Opinion: Build Housing, Not Expressways

As it rebuilds the Gardiner Expressway, Toronto could use the opportunity to create more real estate for affordable housing.

February 19, 2021, 5:00 AM PST

By Diana Ionescu @aworkoffiction

CN Tower rises above Gardiner Expressway on Toronto Waterfront

George Socka / Wikimedia Commons

As it finalizes its 2021 budget, the city of Toronto will award the contracts to finish the Gardiner Expressway reconstruction project, with options to rebuild an elevated expressway or get more creative with the use of land in Toronto's dense downtown. In a piece for the Globe and Mail, Alex Bozikovic argues that combining the eastern end of the expressway with Lake Shore Boulevard "would open up more than five acres of land for a new neighbourhood, which could generate $500-million in land sales and development charges," generating "enough to build hundreds of units of affordable housing."

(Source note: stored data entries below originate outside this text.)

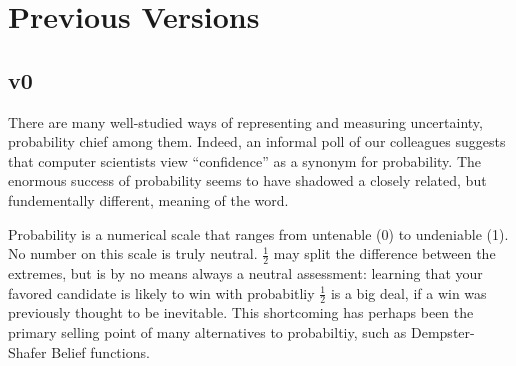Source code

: \documentclass{article}
\begin{document}
\clearpage
\appendix
\section*{Previous Versions}
\subsection*{v0}

There are many well-studied ways of representing and measuring uncertainty,
probability chief among them. 
Indeed, an informal poll of our colleagues suggests that computer scientists view ``confidence'' as a synonym for probability. 
The enormous success of probability seems to have shadowed a closely related, but fundementally different, meaning of the word. 



Probability is a numerical scale that ranges from untenable (0) to undeniable (1). 
No number on this scale is truly neutral.
$\frac12$ may split the difference between the extremes, but is by no means always a neutral assessment: learning that your favored candidate is likely to win with probabitliy $\frac12$ is a big deal, if a win was previously thought to be inevitable. 
This shortcoming has perhaps been the primary selling point of many alternatives to probabiltiy, such as Dempster-Shafer Belief functions. 
\end{document}

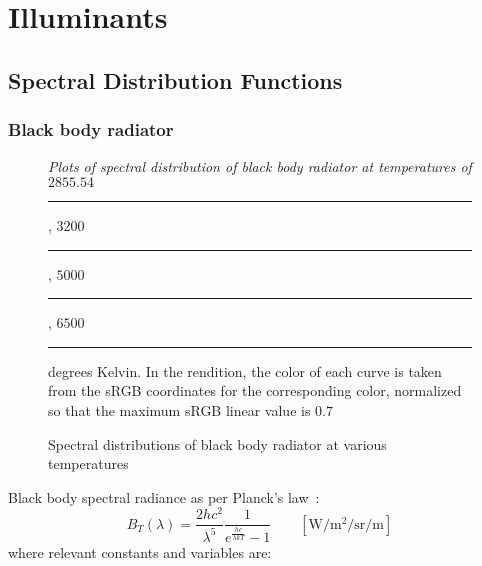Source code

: 
\chapter{Illuminants}\label{ch:illuminants}

\section{Spectral Distribution Functions}

\subsection{Black body radiator}

\begin{figure}
{
\small
\centering
{}
\caption{Spectral distributions of black body radiator at various temperatures}
\label{fig:blackbody}
}
\vskip 1mm
{\footnotesize\it Plots of spectral distribution of black body
radiator at temperatures of 
$2855.54$ \textcolor[rgb]{1,0.809228,0.455376}{\rule{1em}{1em}},
$3200$ \textcolor[rgb]{1,0.826374,0.531592}{\rule{1em}{1em}},
$5000$ \textcolor[rgb]{0.95935,0.865267,0.780853}{\rule{1em}{1em}},
$6500$ \textcolor[rgb]{0.897476,0.874411,0.894404}{\rule{1em}{1em}}
degrees Kelvin. 
In the rendition, the color of each curve is taken from the
sRGB coordinates for the corresponding color,
normalized so that the maximum sRGB linear value is $0.7$}
\end{figure}

Black body spectral radiance as per Planck's law~\cite{planck14}:
\begin{equation}
B_T(\lambda) = \frac{2 h c^2}{\lambda^5} \frac 1{e^{\frac{hc}{\lambda k
T}}-1}
\qquad \left[\unit{\watt\per\square\meter\per\steradian\per\meter}\right]
\end{equation}
where relevant constants and variables are:


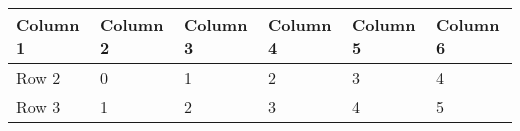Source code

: \begin{table}[htbp]
\centering
\begin{tabular}{|l|l|l|l|l|l|}
\hline
Column 1 & Column 2 & Column 3 & Column 4 & Column 5 & Column 6 \\ \hline
Row 2    & 0        & 1        & 2        & 3        & 4        \\ \hline
Row 3    & 1        & 2        & 3        & 4        & 5        \\ \hline
\end{tabular}
\label{tab:test}
\caption{}
\end{table}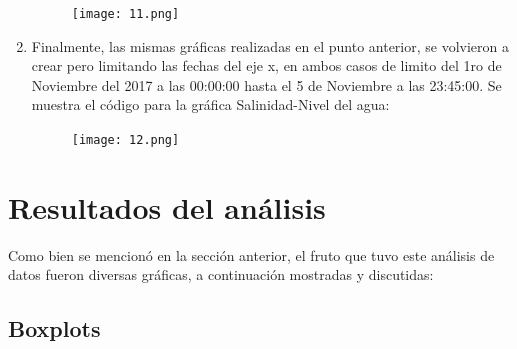 \documentclass[12pt]{article}
\begin{document}
\begin{enumerate}
\clearpage
\begin{figure}[h!]
  \texttt{[image: 11.png]}
  \centering
  \label{fig:11}
\end{figure}
\item Finalmente, las mismas gráficas realizadas en el punto anterior, se volvieron a crear pero limitando las fechas del eje x, en ambos casos de limito del 1ro de Noviembre del 2017 a las 00:00:00 hasta el 5 de Noviembre a las 23:45:00.  Se muestra el código para la gráfica Salinidad-Nivel del agua:
\begin{figure}[h!]
  \texttt{[image: 12.png]}
  \centering
  \label{fig:12}
\end{figure}
\end{enumerate}

\clearpage
\section{Resultados del análisis}

Como bien se mencionó en la sección anterior, el fruto que tuvo este análisis de datos fueron diversas gráficas, a continuación mostradas y discutidas: 
\subsection{Boxplots}
\end{document}
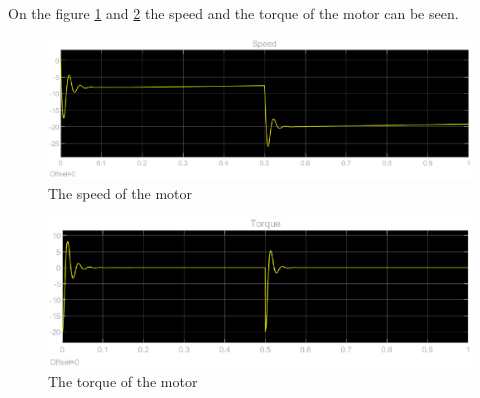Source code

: On the figure \ref{fig:speed} and \ref{fig:torque} the speed and the torque of the motor can be seen.

\begin{figure}[H]
	\centering
	\includegraphics[width=0.7\linewidth]{pictures/control/speed.eps}
	\caption{The speed of the motor}
	\label{fig:speed}
\end{figure}

\begin{figure}[H]
	\centering
	\includegraphics[width=0.7\linewidth]{pictures/control/torque.eps}
	\caption{The torque of the motor}
	\label{fig:torque}
\end{figure}

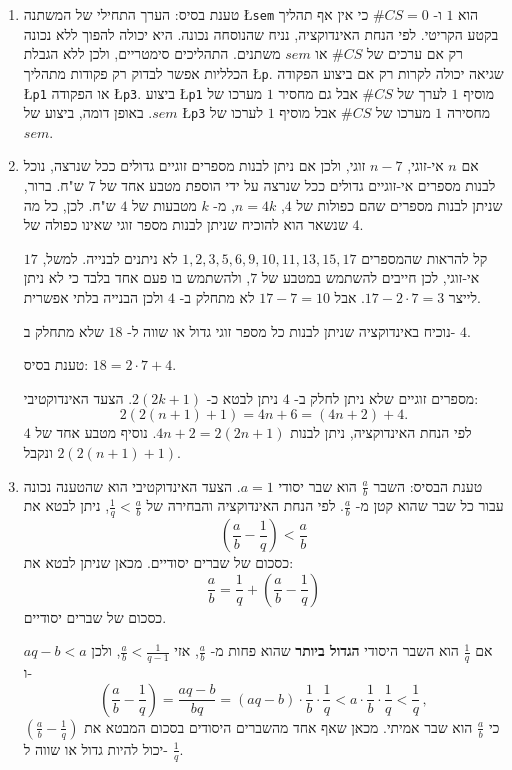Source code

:\begin{enumerate}
\item
טענת בסיס: הערך התחילי של המשתנה 
\L{\texttt{sem}}
הוא
$1$
ו-
$\#\mathit{CS}=0$
כי אין אף תהליך בקטע הקריטי. לפי הנחת האינדוקציה, נניח שהנוסחה נכונה. היא יכולה להפוך ללא נכונה רק אם ערכים של
$\#\mathit{CS}$
או
$\mathit{sem}$
משתנים. התהליכים סימטריים, ולכן ללא הגבלת הכלליות אפשר לבדוק רק פקודות מתהליך
\L{\texttt{p}}.
שגיאה יכולה לקרות רק אם ביצוע הפקודה
\L{\texttt{p1}}
או הפקודה
\L{\texttt{p3}}.
ביצוע
\L{\texttt{p1}}
מוסיף
$1$
לערך של
$\#\mathit{CS}$
אבל גם מחסיר 
$1$ 
מערכו של
$\mathit{sem}$.
באופן דומה, ביצוע של
\L{\texttt{p3}} 
מחסירה
$1$
מערכו של
$\#\mathit{CS}$
אבל מוסיף
$1$
לערכו של
$\mathit{sem}$.


\item 
אם
$n$
אי-זוגי,
$n-7$
זוגי, ולכן אם ניתן לבנות מספרים זוגיים גדולים ככל שנרצה, נוכל לבנות מספרים אי-זוגיים גדולים ככל שנרצה על ידי הוספת מטבע אחד של
$7$
ש"ח. ברור, שניתן לבנות מספרים שהם כפולות של
$4$, $n=4k$,
מ-%
$k$
מטבעות של
$4$
ש"ח. לכן, כל מה שנשאר הוא להוכיח שניתן לבנות מספר זוגי שאינו כפולה של
$4$.

קל להראות שהמספרים
$1,2,3,5,6,9,10,11,13,15,17$
לא ניתנים לבנייה. למשל, 
$17$
אי-זוגי, לכן חייבים להשתמש במטבע של 
$7$,
ולהשתמש בו פעם אחד בלבד כי לא ניתן לייצר
$17-2\cdot 7=3$.
אבל
$17-7=10$
לא מתחלק ב-%
$4$
ולכן הבנייה בלתי אפשרית.

נוכיח באינדוקציה שניתן לבנות כל מספר זוגי גדול או שווה ל-%
$18$
שלא מתחלק ב-%
$4$.

טענת בסיס:
$18=2\cdot 7 + 4$.

מספרים זוגיים שלא ניתן לחלק ב-%
$4$
ניתן לבטא כ-%
$2(2k+1)$.
הצעד האינדוקטיבי:
\[
2(2(n+1)+1) = 4n+6 = (4n+2)+4.
\]
לפי הנחת האינדוקציה, ניתן לבנות
$4n+2=2(2n+1)$.
נוסיף מטבע אחד של
$4$
ונקבל
$2(2(n+1)+1)$.

\item
טענת הבסיס: השבר
$\frac{a}{b}$
הוא שבר יסודי
$a=1$.
הצעד האינדוקטיבי הוא שהטענה נכונה עבור כל שבר שהוא קטן מ-%
$\frac{a}{b}$.
לפי הנחת האינדוקציה והבחירה של
$\frac{1}{q} < \frac{a}{b}$,
ניתן לבטא את
\[
\left( \frac{a}{b} - \frac{1}{q} \right) < \frac{a}{b}
\]
כסכום של שברים יסודיים. מכאן שניתן לבטא את:
\[
\frac{a}{b} = \frac{1}{q} + \left( \frac{a}{b} - \frac{1}{q} \right)
\]
כסכום של שברים יסודיים.

אם
$\frac{1}{q}$
הוא השבר היסודי
\textbf{הגדול ביותר}
שהוא פחות מ-%
$\frac{a}{b}$,
אזי
$\frac{a}{b} < \frac{1}{q-1}$,
ולכן
$aq-b < a$
ו-%
\[\left( \frac{a}{b} - \frac{1}{q} \right) = \frac{aq-b}{bq} = (aq-b)\cdot \frac{1}{b}\cdot\frac{1}{q} < a\cdot\frac{1}{b}\cdot\frac{1}{q}<\frac{1}{q}\,,
\]
כי
$\frac{a}{b}$
הוא שבר אמיתי. מכאן שאף אחד מהשברים היסודים בסכום המבטא את
$\left( \frac{a}{b} - \frac{1}{q} \right)$
יכול להיות גדול או שווה ל-%
$\frac{1}{q}$.


\end{enumerate}

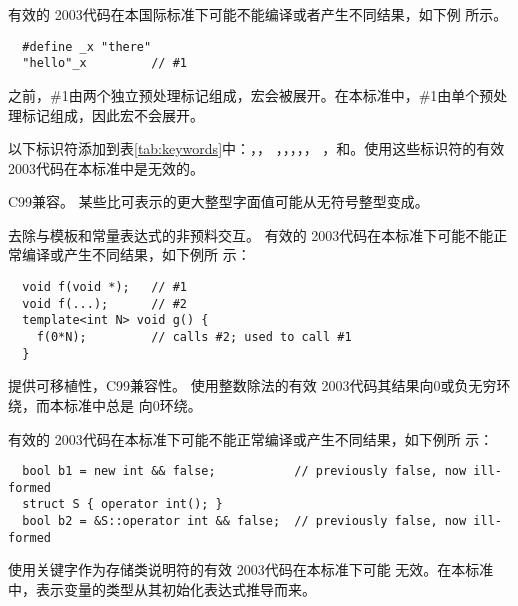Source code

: \diffrat \featreq
\diffeff 有效的\cpp{} 2003代码在本国际标准下可能不能编译或者产生不同结果，如下例
所示。
\begin{lstlisting}
  #define _x "there"
  "hello"_x         // #1
\end{lstlisting}
之前，\#1由两个独立预处理标记组成，宏会被展开。在本标准中，\#1由单个预处
理标记组成，因此宏不会展开。

\diffrat \featreq
\diffeff 以下标识符添加到表\ref{tab:keywords}中：，，
，，，，，
，和。使用这些标识符的有效
\cpp{} 2003代码在本标准中是无效的。

\diffrat C99兼容。
\diffeff 某些比可表示的更大整型字面值可能从无符号整型变成。

\diffrat 去除与模板和常量表达式的非预料交互。
\diffeff 有效的\cpp{} 2003代码在本标准下可能不能正常编译或产生不同结果，如下例所
示：
\begin{lstlisting}
  void f(void *);   // #1
  void f(...);      // #2
  template<int N> void g() {
    f(0*N);         // calls #2; used to call #1
  }
\end{lstlisting}

\diffrat 提供可移植性，C99兼容性。
\diffeff 使用整数除法的有效\cpp{} 2003代码其结果向0或负无穷环绕，而本标准中总是
向0环绕。

\diffrat \featreq
\diffeff 有效的\cpp{} 2003代码在本标准下可能不能正常编译或产生不同结果，如下例所
示：
\begin{lstlisting}
  bool b1 = new int && false;           // previously false, now ill-formed
  struct S { operator int(); }
  bool b2 = &S::operator int && false;  // previously false, now ill-formed
\end{lstlisting}

\diffrat \newfeat
\diffeff 使用关键字作为存储类说明符的有效\cpp{} 2003代码在本标准下可能
无效。在本标准中，表示变量的类型从其初始化表达式推导而来。

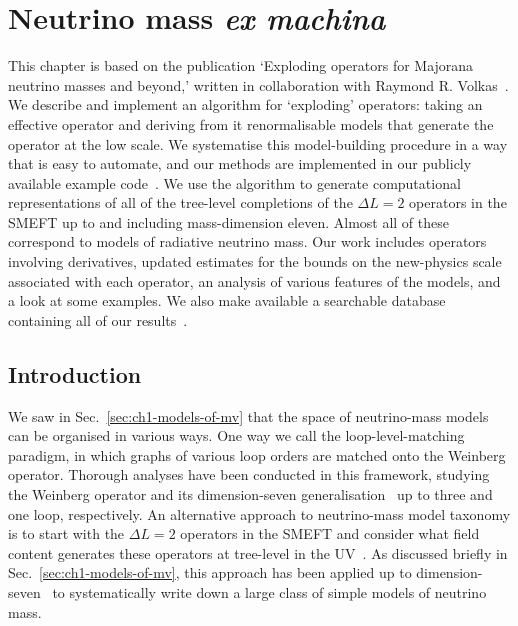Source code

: \graphicspath{{img/chapter_2/}}

\chapter{Neutrino mass \textit{ex machina}}
\label{chapter:mv-models}

\begin{synopsis}
  This chapter is based on the publication `Exploding operators for Majorana
  neutrino masses and beyond,' written in collaboration with Raymond R.
  Volkas~\cite{Gargalionis:2020xvt}. We describe and implement an algorithm for
  `exploding' operators: taking an effective operator and deriving from it
  renormalisable models that generate the operator at the low scale. We
  systematise this model-building procedure in a way that is easy to automate,
  and our methods are implemented in our publicly available example
  code~\cite{neutrinomass2020}. We use the algorithm to generate computational
  representations of all of the tree-level completions of the $\Delta L = 2$
  operators in the SMEFT up to and including mass-dimension eleven. Almost all
  of these correspond to models of radiative neutrino mass. Our work includes
  operators involving derivatives, updated estimates for the bounds on the
  new-physics scale associated with each operator, an analysis of various
  features of the models, and a look at some examples. We also make available a
  searchable database containing all of our
  results~\cite{gargalionis_john_2020_4054618}.
\end{synopsis}

\section{Introduction}

We saw in Sec.~\ref{sec:ch1-models-of-mv} that the space of neutrino-mass models can
be organised in various ways. One way we call the loop-level-matching paradigm,
in which graphs of various loop orders are matched onto the Weinberg operator.
Thorough analyses have been conducted in this framework, studying the Weinberg
operator and its dimension-seven generalisation~\cite{Bonnet:2012kz,
  Sierra:2014rxa, Cepedello:2018rfh, Cepedello:2017eqf} up to three and one
loop, respectively. An alternative approach to neutrino-mass model taxonomy is
to start with the $\Delta L = 2$ operators in the SMEFT and consider what field
content generates these operators at tree-level in the UV~\cite{Babu:2001ex,
  deGouvea:2007qla, PhysRevD.87.073007, Cai:2014kra}. As discussed briefly in
Sec.~\ref{sec:ch1-models-of-mv}, this approach has been applied up to
dimension-seven~\cite{Cai:2014kra} to systematically write down a large class of
simple models of neutrino mass.

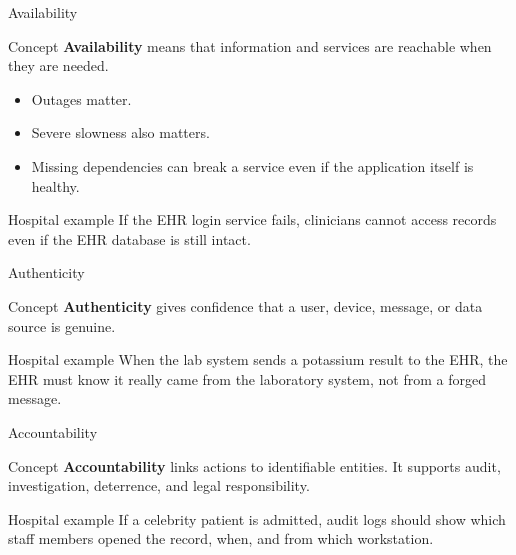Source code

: \documentclass[presentation]{beamer}
\begin{document}
\begin{frame}[c]{Availability}
\begin{block}{Concept}
\textbf{Availability} means that information and services are reachable when they are needed.
\end{block}

\begin{itemize}
    \item Outages matter.
    \item Severe slowness also matters.
    \item Missing dependencies can break a service even if the application itself is healthy.
\end{itemize}

\begin{exampleblock}{Hospital example}
If the EHR login service fails, clinicians cannot access records even if the EHR database is
still intact.
\end{exampleblock}
\end{frame}

\begin{frame}[c]{Authenticity}
\begin{block}{Concept}
\textbf{Authenticity} gives confidence that a user, device, message, or data source is genuine.
\end{block}

\begin{exampleblock}{Hospital example}
When the lab system sends a potassium result to the EHR, the EHR must know it really came from
the laboratory system, not from a forged message.
\end{exampleblock}
\end{frame}

\begin{frame}[c]{Accountability}
\begin{block}{Concept}
\textbf{Accountability} links actions to identifiable entities. It supports audit, investigation,
deterrence, and legal responsibility.
\end{block}

\begin{exampleblock}{Hospital example}
If a celebrity patient is admitted, audit logs should show which staff members opened the record,
when, and from which workstation.
\end{exampleblock}
\end{frame}
\end{document}
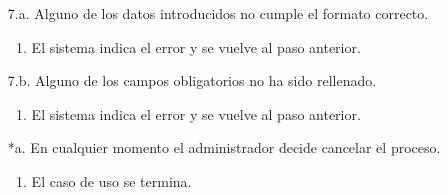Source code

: \documentclass{book}
\begin{document}
\begin{itemize}
\begin{itemize}
	\item[7.a.] Alguno de los datos introducidos no cumple el formato correcto.
		\begin{enumerate}
		\item El sistema indica el error y se vuelve al paso anterior.
		\end{enumerate}
	\item[7.b.] Alguno de los campos obligatorios no ha sido rellenado.
		\begin{enumerate}
		\item El sistema indica el error y se vuelve al paso anterior.
		\end{enumerate}	
	\item[*a.] En cualquier momento el administrador decide cancelar el proceso.
		\begin{enumerate}
		\item El caso de uso se termina.
		\end{enumerate}
	\end{itemize}
\end{itemize}

\end{document}
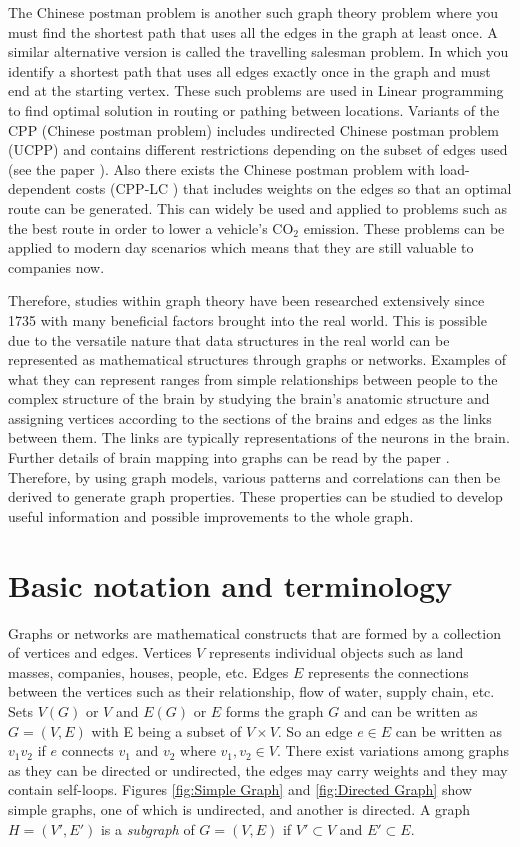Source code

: The Chinese postman problem is another such graph theory problem where you must find the shortest path that uses all the edges in the graph at least once. A similar alternative version is called the travelling salesman problem. In which you identify a shortest path that uses all edges exactly once in the graph and must end at the starting vertex. These such problems are used in Linear programming to find optimal solution in routing or pathing between locations. Variants of the CPP (Chinese postman problem) includes undirected Chinese postman problem (UCPP) and contains different restrictions depending on the subset of edges used (see the paper \cite{IrnichStefan2008Uppw}). Also there exists the Chinese postman problem with load-dependent costs (CPP-LC \cite{CorberánÁngel2018TCPP}) that includes weights on the edges so that an optimal route can be generated. This can widely be used and applied to problems such as the best route in order to lower a vehicle's CO$_2$ emission. These problems can be applied to modern day scenarios which means that they are still valuable to companies now.
\newline

Therefore, studies within graph theory have been researched extensively since 1735 with many beneficial factors brought into the real world. This is possible due to the versatile nature that data structures in the real world can be represented as mathematical structures through graphs or networks. Examples of what they can represent ranges from simple relationships between people to the complex structure of the brain by studying the brain's anatomic structure and assigning vertices according to the sections of the brains and edges as the links between them. The links are typically representations of the neurons in the brain. Further details of brain mapping into graphs can be read by the paper \cite{articlebrain}. Therefore, by using graph models, various patterns and correlations can then be derived to generate graph properties. These properties can be studied to develop useful information and possible improvements to the whole graph.

\section{Basic notation and terminology}
Graphs or networks are mathematical constructs that are formed by a collection of vertices and edges. Vertices $V$ represents individual objects such as land masses, companies, houses, people, etc. Edges $E$ represents the connections between the vertices such as their relationship, flow of water, supply chain, etc. Sets $V(G)$ or $V$ and $E(G)$ or $E$ forms the graph $G$ and can be written as $G=(V, E)$ with E being a subset of $V \times V$. So an edge $e \in E$ can be written as $v_{1}v_{2}$ if $e$ connects $v_{1}$ and $v_{2}$ where $v_{1}, v_{2} \in V$. There exist variations among graphs as they can be directed or undirected, the edges may carry weights and they may contain self-loops. Figures \ref{fig:Simple Graph} and \ref{fig:Directed Graph} show simple graphs, one of which is undirected, and another is directed. A graph $H = (V', E')$ is a \emph{subgraph} of $G=(V, E)$ if $V' \subset V$ and $E' \subset E$.

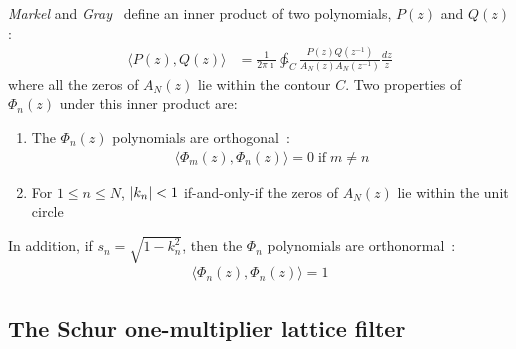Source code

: \documentclass[a4paper,twoside,10pt,english]{article}
\DeclarePairedDelimiter{\mathabs}{\lvert}{\rvert}
\begin{document}
\emph{Markel} and \emph{Gray}~\cite[Equations 13a and 13b]
{MarkelGray_AutocorrelationSpeechAnalysis} define an inner product of two
polynomials, $P\left(z\right)$ and $Q\left(z\right)$:
\begin{align*}
  \langle P\left(z\right),Q\left(z\right)\rangle &= \frac{1}{2\pi \imath}
    \ointctrclockwise_{C}\frac{P\left(z\right)Q\left(z^{-1}\right)}
    {A_{N}\left(z\right)A_{N}\left(z^{-1}\right)}\frac{dz}{z}
\end{align*}
where all the zeros of $A_{N}\left(z\right)$ lie within the contour $C$.
Two properties of $\Phi_{n}\left(z\right)$ under this inner product are:
\begin{enumerate}
\item The $\Phi_{n}\left(z\right)$ polynomials are
  orthogonal~\cite[Appendix D]{Parhi_VLSIDigitalSignalProcessingSystems}:
  \begin{align*}
    \langle \Phi_{m}\left(z\right),\Phi_{n}\left(z\right)\rangle = 0
    \;\text{if}\; m \ne n
  \end{align*}
\item For $1\le n \le N$, $\mathabs{k_{n}} < 1$ if-and-only-if the zeros of
  $A_N\left(z\right)$ lie within the unit
  circle~\cite[pages 72 and 74]{MarkelGray_AutocorrelationSpeechAnalysis}
\end{enumerate}
In addition, if $s_{n}=\sqrt{1-k_{n}^{2}}$\;, then the $\Phi_{n}$ polynomials are
orthonormal~\cite[Appendix D]{Parhi_VLSIDigitalSignalProcessingSystems}:
\begin{align*}
  \langle \Phi_{n}\left(z\right),\Phi_{n}\left(z\right)\rangle = 1
\end{align*}

\subsection{The Schur one-multiplier lattice filter}
\end{document}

Despite the benefits promised by the "boulevard" plan, which would merge the expressway with Lake Shore Boulevard for a short segment and cost significantly less, the city council opted for a "hybrid" option that opens up far less land for new development. "That extra acreage is now worth roughly $450-million, according to Jeremiah Shamess, a vice-president at Colliers Canada who specializes in development land." The speculative proposal used for this analysis "imagines 6.5 million square feet of buildings in this area, with 8,000 homes housing 15,000 people and a mix of other uses."

With 200,000 more people expected to move into downtown Toronto in the next two decades, Bozikovic argues that Gardiner East, with its density and proximity to transit, is "a fine place to plan a postpandemic urban neighbourhood."